+++ Provided information

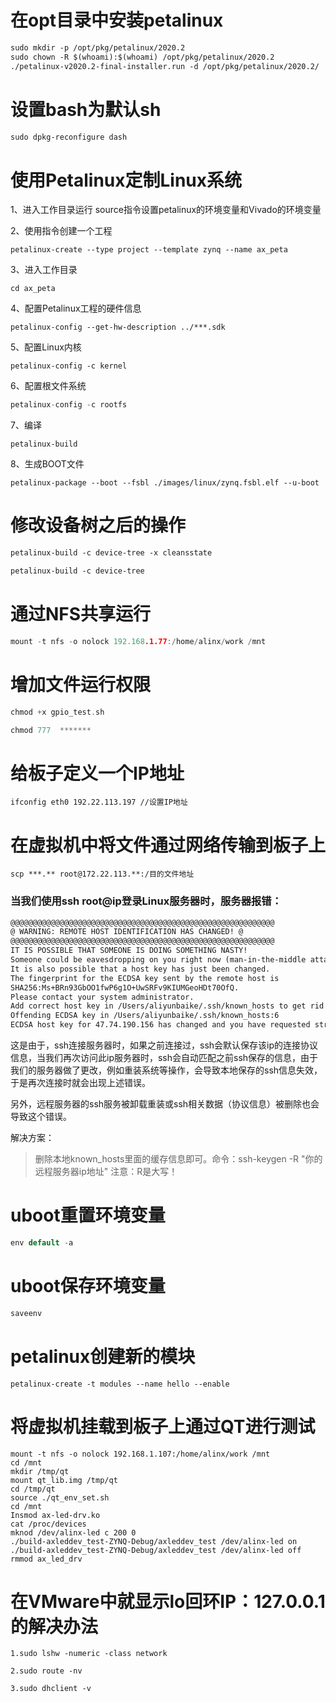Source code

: # 在opt目录中安装petalinux

```markdown
sudo mkdir -p /opt/pkg/petalinux/2020.2
sudo chown -R $(whoami):$(whoami) /opt/pkg/petalinux/2020.2
./petalinux-v2020.2-final-installer.run -d /opt/pkg/petalinux/2020.2/
```

# 设置bash为默认sh

```markdown
sudo dpkg-reconfigure dash
```



# 使用Petalinux定制Linux系统

1、进入工作目录运行 source指令设置petalinux的环境变量和Vivado的环境变量

2、使用指令创建一个工程

```
petalinux-create --type project --template zynq --name ax_peta
```

3、进入工作目录	

```
cd ax_peta
```

4、配置Petalinux工程的硬件信息

```
petalinux-config --get-hw-description ../***.sdk
```

5、配置Linux内核

```
petalinux-config -c kernel
```

6、配置根文件系统

```c
petalinux-config -c rootfs
```

7、编译

```
petalinux-build
```

8、生成BOOT文件

```
petalinux-package --boot --fsbl ./images/linux/zynq.fsbl.elf --u-boot
```



# 修改设备树之后的操作

```markdown
petalinux-build -c device-tree -x cleansstate

petalinux-build -c device-tree
```



# 通过NFS共享运行

```C
mount -t nfs -o nolock 192.168.1.77:/home/alinx/work /mnt
```



# 增加文件运行权限

```c
chmod +x gpio_test.sh

chmod 777  *******
```



# 给板子定义一个IP地址

```
ifconfig eth0 192.22.113.197 //设置IP地址
```



# 在虚拟机中将文件通过网络传输到板子上

```
scp ***.** root@172.22.113.**:/目的文件地址
```

### 当我们使用ssh root@ip登录Linux服务器时，服务器报错：

```markdown
@@@@@@@@@@@@@@@@@@@@@@@@@@@@@@@@@@@@@@@@@@@@@@@@@@@@@@@@@@@
@ WARNING: REMOTE HOST IDENTIFICATION HAS CHANGED! @
@@@@@@@@@@@@@@@@@@@@@@@@@@@@@@@@@@@@@@@@@@@@@@@@@@@@@@@@@@@
IT IS POSSIBLE THAT SOMEONE IS DOING SOMETHING NASTY!
Someone could be eavesdropping on you right now (man-in-the-middle attack)!
It is also possible that a host key has just been changed.
The fingerprint for the ECDSA key sent by the remote host is
SHA256:Ms+BRn93GbOO1fwP6g1O+UwSRFv9KIUMGeoHDt70OfQ.
Please contact your system administrator.
Add correct host key in /Users/aliyunbaike/.ssh/known_hosts to get rid of this message.
Offending ECDSA key in /Users/aliyunbaike/.ssh/known_hosts:6
ECDSA host key for 47.74.190.156 has changed and you have requested strict checking.
```

这是由于，ssh连接服务器时，如果之前连接过，ssh会默认保存该ip的连接协议信息，当我们再次访问此ip服务器时，ssh会自动匹配之前ssh保存的信息，由于我们的服务器做了更改，例如重装系统等操作，会导致本地保存的ssh信息失效，于是再次连接时就会出现上述错误。

另外，远程服务器的ssh服务被卸载重装或ssh相关数据（协议信息）被删除也会导致这个错误。

解决方案：

>删除本地known_hosts里面的缓存信息即可。命令：ssh-keygen -R "你的远程服务器ip地址"
 >		注意：R是大写！



# uboot重置环境变量

```c
env default -a
```



# uboot保存环境变量

```c
saveenv
```



# petalinux创建新的模块

```
petalinux-create -t modules --name hello --enable
```



# 将虚拟机挂载到板子上通过QT进行测试

```
mount -t nfs -o nolock 192.168.1.107:/home/alinx/work /mnt
cd /mnt
mkdir /tmp/qt
mount qt_lib.img /tmp/qt
cd /tmp/qt
source ./qt_env_set.sh
cd /mnt
Insmod ax-led-drv.ko
cat /proc/devices
mknod /dev/alinx-led c 200 0
./build-axleddev_test-ZYNQ-Debug/axleddev_test /dev/alinx-led on
./build-axleddev_test-ZYNQ-Debug/axleddev_test /dev/alinx-led off
rmmod ax_led_drv
```



# 在VMware中就显示lo回环IP：127.0.0.1的解决办法

```
1.sudo lshw -numeric -class network

2.sudo route -nv

3.sudo dhclient -v
```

++++++

● **What to produce**: Reproduce the data verbatim and omit each image.

● **Expected answer**:
Source code

: # 在opt目录中安装petalinux

```markdown
sudo mkdir -p /opt/pkg/petalinux/2020.2
sudo chown -R $(whoami):$(whoami) /opt/pkg/petalinux/2020.2
./petalinux-v2020.2-final-installer.run -d /opt/pkg/petalinux/2020.2/
```

# 设置bash为默认sh

```markdown
sudo dpkg-reconfigure dash
```



# 使用Petalinux定制Linux系统

1、进入工作目录运行 source指令设置petalinux的环境变量和Vivado的环境变量

2、使用指令创建一个工程

```
petalinux-create --type project --template zynq --name ax_peta
```

3、进入工作目录	

```
cd ax_peta
```

4、配置Petalinux工程的硬件信息

```
petalinux-config --get-hw-description ../***.sdk
```

5、配置Linux内核

```
petalinux-config -c kernel
```

6、配置根文件系统

```c
petalinux-config -c rootfs
```

7、编译

```
petalinux-build
```

8、生成BOOT文件

```
petalinux-package --boot --fsbl ./images/linux/zynq.fsbl.elf --u-boot
```



# 修改设备树之后的操作

```markdown
petalinux-build -c device-tree -x cleansstate

petalinux-build -c device-tree
```



# 通过NFS共享运行

```C
mount -t nfs -o nolock 192.168.1.77:/home/alinx/work /mnt
```



# 增加文件运行权限

```c
chmod +x gpio_test.sh

chmod 777  *******
```



# 给板子定义一个IP地址

```
ifconfig eth0 192.22.113.197 //设置IP地址
```



# 在虚拟机中将文件通过网络传输到板子上

```
scp ***.** root@172.22.113.**:/目的文件地址
```

### 当我们使用ssh root@ip登录Linux服务器时，服务器报错：

```markdown
@@@@@@@@@@@@@@@@@@@@@@@@@@@@@@@@@@@@@@@@@@@@@@@@@@@@@@@@@@@
@ WARNING: REMOTE HOST IDENTIFICATION HAS CHANGED! @
@@@@@@@@@@@@@@@@@@@@@@@@@@@@@@@@@@@@@@@@@@@@@@@@@@@@@@@@@@@
IT IS POSSIBLE THAT SOMEONE IS DOING SOMETHING NASTY!
Someone could be eavesdropping on you right now (man-in-the-middle attack)!
It is also possible that a host key has just been changed.
The fingerprint for the ECDSA key sent by the remote host is
SHA256:Ms+BRn93GbOO1fwP6g1O+UwSRFv9KIUMGeoHDt70OfQ.
Please contact your system administrator.
Add correct host key in /Users/aliyunbaike/.ssh/known_hosts to get rid of this message.
Offending ECDSA key in /Users/aliyunbaike/.ssh/known_hosts:6
ECDSA host key for 47.74.190.156 has changed and you have requested strict checking.
```

这是由于，ssh连接服务器时，如果之前连接过，ssh会默认保存该ip的连接协议信息，当我们再次访问此ip服务器时，ssh会自动匹配之前ssh保存的信息，由于我们的服务器做了更改，例如重装系统等操作，会导致本地保存的ssh信息失效，于是再次连接时就会出现上述错误。

另外，远程服务器的ssh服务被卸载重装或ssh相关数据（协议信息）被删除也会导致这个错误。

解决方案：

>删除本地known_hosts里面的缓存信息即可。命令：ssh-keygen -R "你的远程服务器ip地址"
 >		注意：R是大写！



# uboot重置环境变量

```c
env default -a
```



# uboot保存环境变量

```c
saveenv
```



# petalinux创建新的模块

```
petalinux-create -t modules --name hello --enable
```



# 将虚拟机挂载到板子上通过QT进行测试

```
mount -t nfs -o nolock 192.168.1.107:/home/alinx/work /mnt
cd /mnt
mkdir /tmp/qt
mount qt_lib.img /tmp/qt
cd /tmp/qt
source ./qt_env_set.sh
cd /mnt
Insmod ax-led-drv.ko
cat /proc/devices
mknod /dev/alinx-led c 200 0
./build-axleddev_test-ZYNQ-Debug/axleddev_test /dev/alinx-led on
./build-axleddev_test-ZYNQ-Debug/axleddev_test /dev/alinx-led off
rmmod ax_led_drv
```



# 在VMware中就显示lo回环IP：127.0.0.1的解决办法

```
1.sudo lshw -numeric -class network

2.sudo route -nv

3.sudo dhclient -v
```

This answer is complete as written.